__What the task requires__.
Which lines in the records below contain the word "this"? Return each of them.

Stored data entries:
※
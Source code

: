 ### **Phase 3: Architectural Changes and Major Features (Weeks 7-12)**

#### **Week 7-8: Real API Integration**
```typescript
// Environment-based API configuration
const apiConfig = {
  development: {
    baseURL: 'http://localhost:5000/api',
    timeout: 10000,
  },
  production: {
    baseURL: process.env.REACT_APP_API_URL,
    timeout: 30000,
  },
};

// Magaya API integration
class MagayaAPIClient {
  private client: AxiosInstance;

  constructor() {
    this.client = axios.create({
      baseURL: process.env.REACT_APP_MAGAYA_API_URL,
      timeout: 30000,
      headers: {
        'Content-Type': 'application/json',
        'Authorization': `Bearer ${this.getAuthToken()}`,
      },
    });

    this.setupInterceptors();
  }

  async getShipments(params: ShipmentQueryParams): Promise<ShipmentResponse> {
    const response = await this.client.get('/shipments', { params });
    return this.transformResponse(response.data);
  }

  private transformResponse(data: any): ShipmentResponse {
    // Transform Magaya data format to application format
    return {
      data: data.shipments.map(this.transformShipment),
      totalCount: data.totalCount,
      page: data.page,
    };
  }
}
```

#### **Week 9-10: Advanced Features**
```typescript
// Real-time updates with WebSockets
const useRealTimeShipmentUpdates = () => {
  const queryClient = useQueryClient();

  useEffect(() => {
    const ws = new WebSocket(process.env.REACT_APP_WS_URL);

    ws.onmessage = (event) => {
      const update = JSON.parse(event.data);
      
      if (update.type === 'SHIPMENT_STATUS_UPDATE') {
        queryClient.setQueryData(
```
※
__Solved problem__.
    this.client = axios.create({
        'Authorization': `Bearer ${this.getAuthToken()}`,
    this.setupInterceptors();
    const response = await this.client.get('/shipments', { params });
    return this.transformResponse(response.data);
      data: data.shipments.map(this.transformShipment),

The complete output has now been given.